Воля не собирался напоминать о вчерашнем, Татьяна сама расставила точки над «Р: подошла запросто, обняла, чмокнула в щеку.
– Волюшка, прости меня, дуру, ты – верный рыцарь, я не сомневалась, просто вчера сама была не своя, но что удивительно – помню…
Он перебил:
– Тсс! Проехали.
Раскрасневшаяся, свежая, но, кажется, нисколько не смущенная, Татьяна была чудо как хороша. Чигринцев закинул руки за голову, похрустел суставами, потянулся, разогнал застоявшуюся кровь. Рванул в душ. Чистый, здоровый, с удовольствием приступил к завтраку, что подавался с наигранной серьезностью.
– Знаешь, ко мне сегодня предок приходил с портрета, крови жаждал. – И уже со смехом, под кофе с сигареткой, рассказал о ночном книжном кошмаре.
– Я спала как убитая, – призналась Татьяна, – но теперь, как подумаю, нечасто, наверное, так спать придется. Теперь все будет по-другому.

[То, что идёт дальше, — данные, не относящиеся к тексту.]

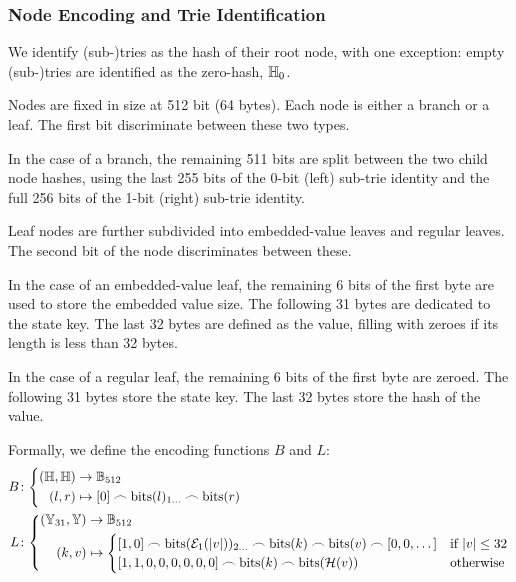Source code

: \subsubsection{Node Encoding and Trie Identification}
We identify (sub-)tries as the hash of their root node, with one exception: empty (sub-)tries are identified as the zero-hash, $\mathbb{H}_0$.

Nodes are fixed in size at 512 bit (64 bytes). Each node is either a branch or a leaf. The first bit discriminate between these two types.

In the case of a branch, the remaining 511 bits are split between the two child node hashes, using the last 255 bits of the 0-bit (left) sub-trie identity and the full 256 bits of the 1-bit (right) sub-trie identity.

Leaf nodes are further subdivided into embedded-value leaves and regular leaves. The second bit of the node discriminates between these.

In the case of an embedded-value leaf, the remaining 6 bits of the first byte are used to store the embedded value size. The following 31 bytes are dedicated to the state key. The last 32 bytes are defined as the value, filling with zeroes if its length is less than 32 bytes.

In the case of a regular leaf, the remaining 6 bits of the first byte are zeroed. The following 31 bytes store the state key. The last 32 bytes store the hash of the value.

Formally, we define the encoding functions $B$ and $L$:
\begin{align}
  B&\colon\abracegroup{
    (\hash, \hash) &\to \bitstring_{512}\\
    (l, r) &\mapsto [0] \concat \text{bits}(l)_{1\dots} \concat \text{bits}(r)
  }\\
  L&\colon\abracegroup{
    (\blob_{31}, \blob) &\to \bitstring_{512}\\
    (k, v) &\mapsto \begin{cases}
      [1, 0] \concat \text{bits}(\se_1(\len{v}))_{2\dots} \concat \text{bits}(k) \concat \text{bits}(v) \concat [0, 0, \dots] &\when \len{v} \le 32\\
      [1, 1, 0, 0, 0, 0, 0, 0] \concat \text{bits}(k) \concat \text{bits}(\blake(v)) &\otherwise
    \end{cases}
  }
\end{align}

– Поменьше думай, делай дело, тебе не до дум будет. Кстати, как там Ольга?
– Сейчас позвоню. – Она отправилась в комнату к телефону. Воля мыл посуду. В дверь вдруг позвонили.
– Кого нелегкая? – удивленно буркнул Чигринцев. Часы показывали полвосьмого.
– Если я правильно чую, сие – Аристов, – сказала Татьяна кисло и отворила дверь.
Точно – на пороге стоял Аристов, невообразимо помятый, похмельный, небритый и злой.
– Я вчера узнал, – произнес он вместо приветствия, – Ольга сказала. Что теперь делать?
Шагнул в квартиру, странно как-то поглядел на них, отметил, что в халатах, и, не в силах побороть ревность, вскинулся на Чигринцева:
– Что домой не поехали? Ольга не в себе совершенно. – Надо было хоть в чем-то их упрекнуть.
– Ольга в порядке, – сухо констатировала Татьяна, – я с ней пять минут назад говорила, а ты вот, кажется, опять? Тебе чего-то не хватает, Виктор?
– Понимала бы. – Аристов махнул рукой, побрел на кухню.
Татьяна специально ушла в комнату переодеваться, бросив через плечо:
– Воля, поспешай, нам надо ехать.
– Что скажешь? – Тяжелый похмельный взгляд буравил Чигринцева насквозь.
– Что сказать, плохое дело – рак.
– Знаю и без тебя, – оборвал Виктор грубо. – Что у вас с ней?
– Иди-ка проспись. – Чигринцев не в силах был сдержаться.